Western Airlines was acquired by Delta and through them, Eduardo had received some kind of compensation, but he did not let on what that involved. He said real peace with his past came about when ABC’s 20/20 did an expose’ on his story sometime in the early 90’s. He also said he had written a book but it had not been published. There had also been meetings with people to do a movie. He claimed his lawyers had even met with Ron Howard’s people at one point.

As Eduardo turned the van around and began retracing our route back to the tour ship, I pondered what parts of this story were true or not. Regardless, one thing was for sure, this was the interesting person I was hoping to meet. Little did I know, Eduardo was about to get a lot more interesting.

Wednesday, January 9, 2008

Juno

Jan and I saw Juno (the movie, not the place) last weekend. It was a small comedy worth seeing. The sound track was kind of interesting, too. It included some big names like The Kinks, Sonic Youth, The Velvet Underground, Belle and Sebastian and Mott The Hoople. But the real gem was discovering Kimya Dawson and The Moldy Peaches. I know nothing about them, but I will be looking them up on www.allmusic.com, a site my friend Kip told me about.

I also picked up a couple of albums, Echo & The Bunneymen's self-titled cd from 1985, the one with "The Game" and "Lips Like Sugar." I got it because it had some additional stuff, including a remake of The Door's "Soul Kitchen."

I also picked up The Waterboys Book of Lightning from 2006. Only listened to it twice, but I really like it. The band has been around forever, but I was only familiar with the song "We Will Not Be Lovers" from 1988. Good stuff.

Song of the day: "She Tried To Hold Me" from The Waterboys cd Book of Lightning

Sunday, January 6, 2008

Thank You

A week in New York, six days at home, a week in Hawaii, three hours at home, ten days in Montana, three days at home, four days in Minnesota, and finally, I have returned home. It is nice to be here.

My mother’s passing in December was definitely the end of an era for me. Like my sister said, we are now “orphans”. I am only forty three, but I no longer have any parents or grandparents. It is a scary thought, but now I am the “older” generation.

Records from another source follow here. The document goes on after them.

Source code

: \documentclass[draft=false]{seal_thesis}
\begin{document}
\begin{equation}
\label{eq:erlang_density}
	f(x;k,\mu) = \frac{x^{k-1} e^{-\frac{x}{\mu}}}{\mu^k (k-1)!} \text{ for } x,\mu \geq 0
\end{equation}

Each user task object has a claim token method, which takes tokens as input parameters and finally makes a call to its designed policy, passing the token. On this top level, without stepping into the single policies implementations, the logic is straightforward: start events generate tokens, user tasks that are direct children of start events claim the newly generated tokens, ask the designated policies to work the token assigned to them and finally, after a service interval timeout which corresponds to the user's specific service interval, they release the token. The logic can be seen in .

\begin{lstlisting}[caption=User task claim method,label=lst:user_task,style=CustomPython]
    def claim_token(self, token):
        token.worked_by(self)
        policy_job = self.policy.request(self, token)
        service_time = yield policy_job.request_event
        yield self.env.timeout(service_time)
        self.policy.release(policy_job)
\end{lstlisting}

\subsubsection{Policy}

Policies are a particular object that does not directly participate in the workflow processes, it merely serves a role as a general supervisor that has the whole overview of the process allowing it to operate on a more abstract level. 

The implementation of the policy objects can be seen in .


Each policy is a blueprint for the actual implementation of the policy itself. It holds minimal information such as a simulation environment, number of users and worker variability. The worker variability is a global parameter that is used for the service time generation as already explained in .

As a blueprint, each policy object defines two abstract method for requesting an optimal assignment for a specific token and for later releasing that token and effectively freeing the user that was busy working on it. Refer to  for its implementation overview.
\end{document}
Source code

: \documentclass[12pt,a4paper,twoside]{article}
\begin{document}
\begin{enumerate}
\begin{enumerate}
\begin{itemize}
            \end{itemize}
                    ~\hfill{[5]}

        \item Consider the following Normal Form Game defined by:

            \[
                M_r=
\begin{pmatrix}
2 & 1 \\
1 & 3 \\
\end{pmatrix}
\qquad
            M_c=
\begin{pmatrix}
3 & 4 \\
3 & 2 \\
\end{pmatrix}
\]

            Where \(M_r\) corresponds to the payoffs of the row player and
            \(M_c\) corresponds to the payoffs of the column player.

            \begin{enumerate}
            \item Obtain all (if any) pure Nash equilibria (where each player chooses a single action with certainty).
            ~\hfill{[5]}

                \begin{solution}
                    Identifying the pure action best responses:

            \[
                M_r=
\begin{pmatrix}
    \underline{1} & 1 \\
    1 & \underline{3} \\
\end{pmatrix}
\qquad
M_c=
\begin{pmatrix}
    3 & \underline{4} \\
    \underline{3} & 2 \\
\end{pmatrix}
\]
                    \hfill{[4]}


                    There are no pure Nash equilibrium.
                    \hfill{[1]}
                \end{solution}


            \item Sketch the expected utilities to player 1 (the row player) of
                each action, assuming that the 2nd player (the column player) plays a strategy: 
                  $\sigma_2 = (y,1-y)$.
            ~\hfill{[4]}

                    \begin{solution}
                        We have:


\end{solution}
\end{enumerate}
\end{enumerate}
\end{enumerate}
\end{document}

On the other hand, I also have this incredible feeling of rebirth, probably, in part, because of the timing. I now return home to a New Year and something of a fresh start. I still feel grief, but, as I mentioned in an earlier blog, I have an even greater sense of gratefulness, appreciation for family, friends and times together. Mom’s funeral was very sad, but every other moment surrounding it was wonderful, dare I say, even fun. And things that seemed difficult before December, now seem trivial. I now look forward to what the New Year brings regardless of their consequences. I will enjoy it all, big or small, good or bad.



Finally, since I tend to be bad at proper thank yous, let me make sure I don’t overlook my appreciation for all of you. Thank you for the kind words, thoughts, prayers, emails, phone calls, cards, and flowers. My mom was a great lady. We will forever miss her.

Now, there is a whole new year out there waiting for us. Let’s get going.